Le Conseil constitutionnel a été saisi d’une protestation électorale contre les élections de MM. Devedjian dans les Hauts-de-Seine et Plagnol dans le Val-de-Marne lors du scrutin des élections législatives, les 10 et 17 juin 2012 (décision du Conseil constitutionnel n° 2012-4563/4600 AN 18 octobre 2012).
Les candidats malheureux critiquaient l’élection de ces députés, au motif que ces derniers avaient choisi, en qualité de suppléants, des personnes figurant sur la liste des candidats aux élections sénatoriales.
En effet, les dispositions de l’article LO 134 du Code électoral disposent que : « Un député, un sénateur ou le remplaçant d’un membre d’une assemblée parlementaire ne peut être remplaçant d’un candidat à l’Assemblée nationale ».
Les députés élus avaient soulevé, en réplique à ces protestations, une question prioritaire de constitutionnalité de ces dispositions, reprochant essentiellement à ce texte d’opérer une rupture d’égalité entre les candidats, dès lors que cette même interdiction n’est pas prévue pour les candidats au Sénat déjà suppléants d’un député. Ils en tiraient la conséquence que ce texte méconnaissait les dispositions de l’article 6 de la Déclaration des droits de l’homme et du citoyen et l’article 3 de la Constitution.
Cependant, le Conseil constitutionnel a écarté cette question, considérant que l’examen de ce moyen avait été examiné par cette juridiction lorsqu’elle avait déclaré conforme à la Constitution, la loi organique du 10 juillet 1985, sans qu’aucun changement de circonstance ne justifie un nouvel examen.

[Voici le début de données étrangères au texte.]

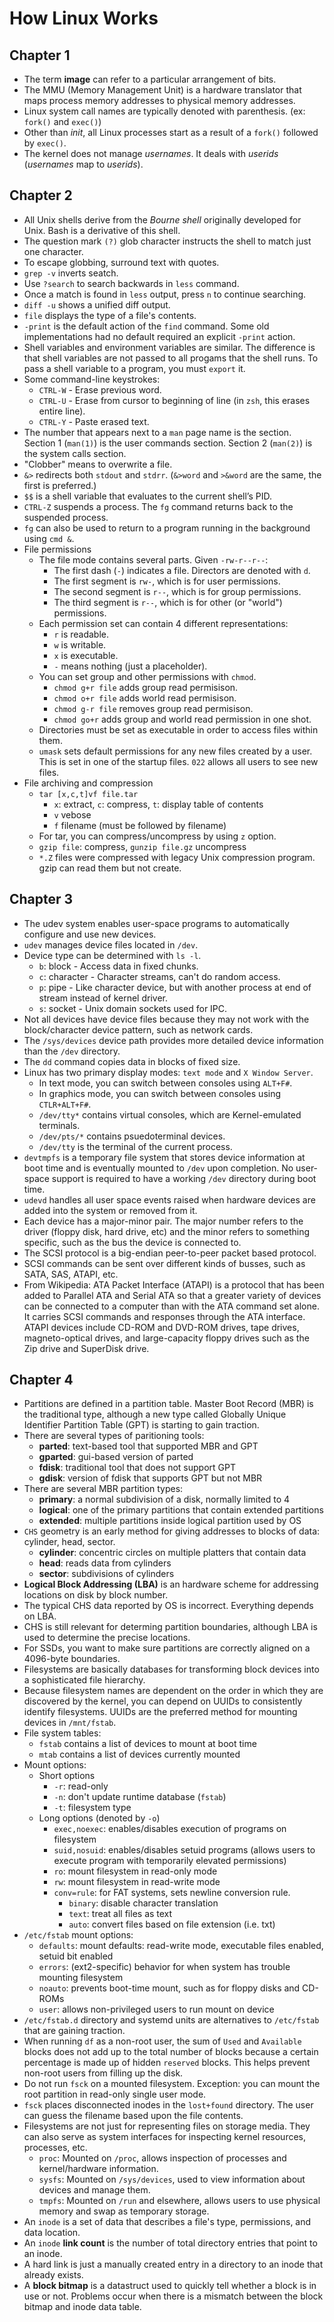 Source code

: # How Linux Works

## Chapter 1

* The term **image** can refer to a particular arrangement of bits.
* The MMU (Memory Management Unit) is a hardware translator that maps process 
memory addresses to physical memory addresses.
* Linux system call names are typically denoted with parenthesis. (ex: `fork()` and `exec()`)
* Other than *init*, all Linux processes start as a result of a `fork()` followed by `exec()`.
* The kernel does not manage *usernames*. It deals with *userids* (*usernames* map to *userids*).

## Chapter 2

* All Unix shells derive from the *Bourne shell* originally developed for Unix.
Bash is a derivative of this shell.
* The question mark `(?)` glob character instructs the shell to match just one
character.
* To escape globbing, surround text with quotes.
* `grep -v` inverts seatch.
* Use `?search` to search backwards in `less` command.
* Once a match is found in `less` output, press `n` to continue searching.
* `diff -u` shows a unified diff output.
* `file` displays the type of a file's contents.
* `-print` is the default action of the `find` command. Some old 
implementations had no default required an explicit `-print` action.
* Shell variables and environment variables are similar. The difference is that
shell variables are not passed to all progams that the shell runs. To pass a shell
variable to a program, you must `export` it.
* Some command-line keystrokes:
    * `CTRL-W` - Erase previous word.
    * `CTRL-U` - Erase from cursor to beginning of line (in `zsh`, this erases
    entire line).
    * `CTRL-Y` - Paste erased text.
* The number that appears next to a `man` page name is the section. Section 1
(`man(1)`) is the user commands section. Section 2 (`man(2)`) is the system
calls section.
* "Clobber" means to overwrite a file.
* `&>` redirects both `stdout` and `stdrr`. (`&>word` and `>&word` are the
same, the first is preferred.)
* `$$` is a shell variable that evaluates to the current shell’s PID.
* `CTRL-Z` suspends a process. The `fg` command returns back to the suspended process.
* `fg` can also be used to return to a program running in the background using `cmd &`.
* File permissions
    * The file mode contains several parts. Given `-rw-r--r--`:
        * The first dash (`-`) indicates a file. Directors are denoted with `d`.
        * The first segment is `rw-`, which is for user permissions.
        * The second segment is `r--`, which is for group permissions.
        * The third segment is `r--`, which is for other (or "world") permissions.
    * Each permission set can contain 4 different representations:
        * `r` is readable.
        * `w` is writable.
        * `x` is executable.
        * `-` means nothing (just a placeholder).
    * You can set group and other permissions with `chmod`.
        * `chmod g+r file` adds group read permisison.
        * `chmod o+r file` adds world read permisison.
        * `chmod g-r file` removes group read permisison.
        * `chmod go+r` adds group and world read permission in one shot.
    * Directories must be set as executable in order to access files within them.
    * `umask` sets default permissions for any new files created by a user.
    This is set in one of the startup files. `022` allows all users to see new
    files.
* File archiving and compression
    * `tar [x,c,t]vf file.tar`
        * `x`: extract, `c`: compress, `t`: display table of contents
        * `v` vebose
        * `f` filename (must be followed by filename)
    * For tar, you can compress/uncompress by using `z` option.
    * `gzip file`: compress, `gunzip file.gz` uncompress
    * `*.Z` files were compressed with legacy Unix compression program. gzip 
    can read them but not create.

## Chapter 3

* The udev system enables user-space programs to automatically configure and
use new devices.
* `udev` manages device files located in `/dev`.
* Device type can be determined with `ls -l`.
    * `b`: block - Access data in fixed chunks.
    * `c`: character - Character streams, can't do random access.
    * `p`: pipe  - Like character device, but with another process at end of 
    stream instead of kernel driver.
    * `s`: socket - Unix domain sockets used for IPC.
* Not all devices have device files because they may not work with the
block/character device pattern, such as network cards.
* The `/sys/devices` device path provides more detailed device information than the
`/dev` directory.
* The `dd` command copies data in blocks of fixed size.
* Linux has two primary display modes: `text mode` and `X Window Server`.
    * In text mode, you can switch between consoles using `ALT+F#`.
    * In graphics mode, you can switch between consoles using `CTLR+ALT+F#`.
    * `/dev/tty*` contains virtual consoles, which are Kernel-emulated terminals.
    * `/dev/pts/*` contains psuedoterminal devices.
    * `/dev/tty` is the terminal of the current process.
* `devtmpfs` is a temporary file system that stores device information at boot
time and is eventually mounted to `/dev` upon completion. No user-space support
is required to have a working `/dev` directory during boot time.
* `udevd` handles all user space events raised when hardware devices are added
into the system or removed from it.
* Each device has a major-minor pair. The major number refers to the driver
(floppy disk, hard drive, etc) and the minor refers to something specific, such
as the bus the device is connected to.
* The SCSI protocol is a big-endian peer-to-peer packet based protocol.
* SCSI commands can be sent over different kinds of busses, such as SATA, SAS, ATAPI, etc.
* From Wikipedia: ATA Packet Interface (ATAPI) is a protocol that has been added to Parallel ATA and Serial ATA so that
a greater variety of devices can be connected to a computer than with the ATA command set alone. It carries SCSI
commands and responses through the ATA interface. ATAPI devices include CD-ROM and DVD-ROM drives, tape drives,
magneto-optical drives, and large-capacity floppy drives such as the Zip drive and SuperDisk drive.

## Chapter 4

* Partitions are defined in a partition table. Master Boot Record (MBR) is the traditional type, although a new type
called Globally Unique Identifier Partition Table (GPT) is starting to gain traction.
* There are several types of paritioning tools:
    * **parted**: text-based tool that supported MBR and GPT
    * **gparted**: gui-based version of parted
    * **fdisk**: traditional tool that does not support GPT
    * **gdisk**: version of fdisk that supports GPT but not MBR
* There are several MBR partition types:
    * **primary**: a normal subdivision of a disk, normally limited to 4
    * **logical**: one of the primary partitions that contain extended partitions
    * **extended**: multiple partitions inside logical partition used by OS
* `CHS` geometry is an early method for giving addresses to blocks of data: cylinder, head, sector.
    * **cylinder**: concentric circles on multiple platters that contain data
    * **head**: reads data from cylinders
    * **sector**: subdivisions of cylinders
* **Logical Block Addressing (LBA)** is an hardware scheme for addressing locations on disk by block number.
* The typical CHS data reported by OS is incorrect. Everything depends on LBA.
* CHS is still relevant for determing partition boundaries, although LBA is used to determine the precise locations.
* For SSDs, you want to make sure partitions are correctly aligned on a 4096-byte boundaries.
* Filesystems are basically databases for transforming block devices into a sophisticated file hierarchy.
* Because filesystem names are dependent on the order in which they are discovered by the kernel, you can depend on
UUIDs to consistently identify filesystems. UUIDs are the preferred method for mounting devices in `/mnt/fstab`.
* File system tables:
    * `fstab` contains a list of devices to mount at boot time
    * `mtab` contains a list of devices currently mounted
* Mount options:
    * Short options
        * `-r`: read-only
        * `-n`: don't update runtime database (`fstab`)
        * `-t`: filesystem type
    * Long options (denoted by `-o`)
        * `exec,noexec`: enables/disables execution of programs on filesystem
        * `suid,nosuid`: enables/disables setuid programs (allows users to execute program with temporarily elevated
        permissions)
        * `ro`: mount filesystem in read-only mode
        * `rw`: mount filesystem in read-write mode
        * `conv=rule`: for FAT systems, sets newline conversion rule.
            * `binary`: disable character translation
            * `text`: treat all files as text
            * `auto`: convert files based on file extension (i.e. txt)
* `/etc/fstab` mount options:
    * `defaults`: mount defaults: read-write mode, executable files enabled, setuid bit enabled 
    * `errors`: (ext2-specific) behavior for when system has trouble mounting filesystem
    * `noauto`: prevents boot-time mount, such as for floppy disks and CD-ROMs
    * `user`: allows non-privileged users to run mount on device
* `/etc/fstab.d` directory and systemd units are alternatives to `/etc/fstab` that are gaining traction.
* When running `df` as a non-root user, the sum of `Used` and `Available` blocks does not add up to the total number of
blocks because a certain percentage is made up of hidden `reserved` blocks. This helps prevent non-root users from
filling up the disk.
* Do not run `fsck` on a mounted filesystem. Exception: you can mount the root partition in read-only single user mode.
* `fsck` places disconnected inodes in the `lost+found` directory. The user can guess the filename based upon the file
contents.
* Filesystems are not just for representing files on storage media. They can also serve as system interfaces for
    inspecting kernel resources, processes, etc.
    * `proc`: Mounted on `/proc`, allows inspection of processes and kernel/hardware information.
    * `sysfs`: Mounted on `/sys/devices`, used to view information about devices and manage them.
    * `tmpfs`: Mounted on `/run` and elsewhere, allows users to use physical memory and swap as temporary storage.
* An `inode` is a set of data that describes a file's type, permissions, and data location.
* An `inode` **link count** is the number of total directory entries that point to an inode.
* A hard link is just a manually created entry in a directory to an inode that already exists.
* A **block bitmap** is a datastruct used to quickly tell whether a block is in use or not. Problems occur when there
is a mismatch between the block bitmap and inode data table.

Au fond, le juge électoral rappelle succinctement une décision rendue le 8 novembre 1988 à l’occasion du contentieux électoral portant sur les élections législatives qui se sont déroulées dans la 9e circonscription de Seine-Saint-Denis (décision n° 88-1063/1067 AN du 8 novembre 1988), par laquelle il avait fait application des dispositions de l’article LO 134 au candidat élu qui avait choisi pour suppléant un candidat figurant sur la liste des candidats aux élections sénatoriales, immédiatement après l’unique candidat élu.
Il avait alors exposé les raisons pour lesquelles l’inéligibilité de ce candidat immédiatement suivant sur la liste était prononcée. Il s’agissait « d’assurer la disponibilité permanente de la personne appelée à remplacer le parlementaire dont le siège devient vacant ».
Il juge ainsi que cette disposition « fait obstacle à ce qu’un candidat à l’Assemblée nationale puisse choisir comme remplaçant la personne qui, en cas de vacance d’un siège de sénateur, serait immédiatement appelée à remplacer ce dernier ».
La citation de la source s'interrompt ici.